The value of Mexican exports of steel and aluminum to the United States is approximately US $2.8 billion at present.
Recently, the Trump administration has placed duties on steel and aluminum that is imported into the United States. While steel coming into the country will be charged a twenty-five percent tax, aluminum will see a duty rate of ten percent rate. However, Mexican exports of steel and aluminum, as well as Canadian exports, have been given an exemption. Mexico benefits in two ways as a result: (1) it gains time to improve its negotiating position vis a vis the North American Free Trade Agreement, and (2) it provides the means by which to better promote the well-being of the nation’s steel sector. US aluminum and steel purchases from Mexico represent less than one percent of the latter country’s gross domestic product (GDP). Only South Korea and Canada surpass Mexico’s steel exports to the US market.

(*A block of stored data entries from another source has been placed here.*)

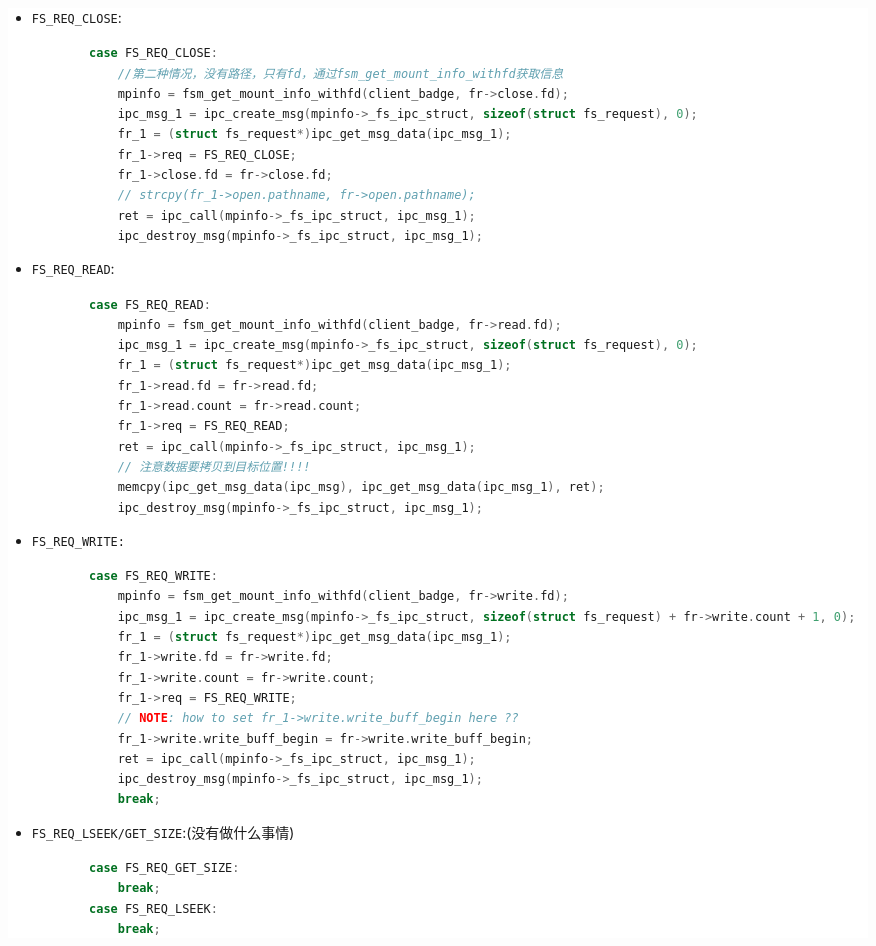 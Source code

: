   - `FS_REQ_CLOSE`:
  
    ```c
    		case FS_REQ_CLOSE:
    			//第二种情况，没有路径，只有fd，通过fsm_get_mount_info_withfd获取信息
    			mpinfo = fsm_get_mount_info_withfd(client_badge, fr->close.fd);
    			ipc_msg_1 = ipc_create_msg(mpinfo->_fs_ipc_struct, sizeof(struct fs_request), 0);
    			fr_1 = (struct fs_request*)ipc_get_msg_data(ipc_msg_1);
    			fr_1->req = FS_REQ_CLOSE;
    			fr_1->close.fd = fr->close.fd;
    			// strcpy(fr_1->open.pathname, fr->open.pathname);
    			ret = ipc_call(mpinfo->_fs_ipc_struct, ipc_msg_1);
    			ipc_destroy_msg(mpinfo->_fs_ipc_struct, ipc_msg_1);
    ```
  
  - `FS_REQ_READ`:
  
    ```c
    		case FS_REQ_READ:
    			mpinfo = fsm_get_mount_info_withfd(client_badge, fr->read.fd);
    			ipc_msg_1 = ipc_create_msg(mpinfo->_fs_ipc_struct, sizeof(struct fs_request), 0);
    			fr_1 = (struct fs_request*)ipc_get_msg_data(ipc_msg_1);
    			fr_1->read.fd = fr->read.fd;
    			fr_1->read.count = fr->read.count;
    			fr_1->req = FS_REQ_READ;
    			ret = ipc_call(mpinfo->_fs_ipc_struct, ipc_msg_1);
    			// 注意数据要拷贝到目标位置!!!!
    			memcpy(ipc_get_msg_data(ipc_msg), ipc_get_msg_data(ipc_msg_1), ret);
    			ipc_destroy_msg(mpinfo->_fs_ipc_struct, ipc_msg_1);
    ```
  
  - `FS_REQ_WRITE:`
  
    ```c
    		case FS_REQ_WRITE:
    			mpinfo = fsm_get_mount_info_withfd(client_badge, fr->write.fd);
    			ipc_msg_1 = ipc_create_msg(mpinfo->_fs_ipc_struct, sizeof(struct fs_request) + fr->write.count + 1, 0);
    			fr_1 = (struct fs_request*)ipc_get_msg_data(ipc_msg_1);
    			fr_1->write.fd = fr->write.fd;
    			fr_1->write.count = fr->write.count;
    			fr_1->req = FS_REQ_WRITE;
    			// NOTE: how to set fr_1->write.write_buff_begin here ??
    			fr_1->write.write_buff_begin = fr->write.write_buff_begin;
    			ret = ipc_call(mpinfo->_fs_ipc_struct, ipc_msg_1);
    			ipc_destroy_msg(mpinfo->_fs_ipc_struct, ipc_msg_1);
    			break;
    ```
  
  - `FS_REQ_LSEEK/GET_SIZE`:(没有做什么事情)
  
    ```c
    		case FS_REQ_GET_SIZE:
    			break;
    		case FS_REQ_LSEEK:
    			break;
    ```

In response to the exemption of Mexican exports of steel and aluminum from US import taxes, Luis de la Cruz, the leader of Mexico’s Institute for Industrial Development and Economic Growth, (IDIC) states that “because of the exemption of Mexico from these newly implemented tariffs, the health and integrity of the Mexican steel sector will be maintained.” He also pointed out that the “exemption of Mexican steel from new taxation will also help to maintain high levels of certainty in the Mexican automotive industry.” According to de la Cruz, it is probable that the exemption of Mexican exports of steel and aluminum from the US imposed import duties will be an indefinite one.
Reports on the subject have stated that among the nations that will most likely feel the greatest adverse effects of the new levies are the Gulf States, and, in particular, Bahrain. Bahrain ships significant amounts of aluminum to the United States. The recently imposed levies will also be felt significantly by smaller market nation’s that manufacture steel for export such as Vietnam and Taiwan. In general terms, because commercial trade with these nations is limited, the impact on the US will be negligible.
The Beneficiaries of Mexican Exports of Steel and Aluminum Tariff Exemption
In addition to Mexican national firms, manufacturers of steel with operations in Mexico will also benefit from the exemption. Domestic producers of the metal include firms such as Altos Hornos de Mexico, Ternium and Tamsa. The Brazilian firm, Gerdau, is present in the country. Aluminum and steel that is produced in Mexico by both foreign and domestic companies go to the automotive vehicle and construction industries. It is also used in the manufacture of machines for the electrical and electronic equipment industries and the metal mechanics industry. Mexico sends US $1 billion worth of steel and US $1.8 billion of aluminum to the United States. Products that incorporate steel from Mexico into their production processes also represent an additional US $6 billion in value.
How will the automotive industry be affected by the exemption of Mexican Exports of Steel and Aluminum?
For a large part of the Mexican automotive industry, the nation is a net importer of specialized steel that is used in the production of high-technology auto parts. This is so because these items have strict technical and quality requirements that US manufacturers can meet. These specialty metals have certain characteristics of strength and purity that is specific to advanced quality auto parts and is important to overall product safety and quality. With respect to these items, Mexico has a trade deficit with the US of $7 billion. This means that, in overall, Mexico imports almost as much steel into its country as it sells to the United States. In addition to sourcing special steel from American vendors, Mexico also, to a lesser degree, obtained this class of product from companies in Japan and in South Korea.
Not a new state of affairs
This most recent imposition of duties on steel is not the first time that the United States government has levied such taxes. Most recently, a similar measure was taken in 2002 by George W. Bush’s administration. Tariffs were imposed beginning March 5, 2002 and were removed on December 4th of 2003. This was because research by the United States International Trade Commission (ITC) has shown that, up to that juncture, the tax that the US had levied on steel resulted in a loss of US $386 million.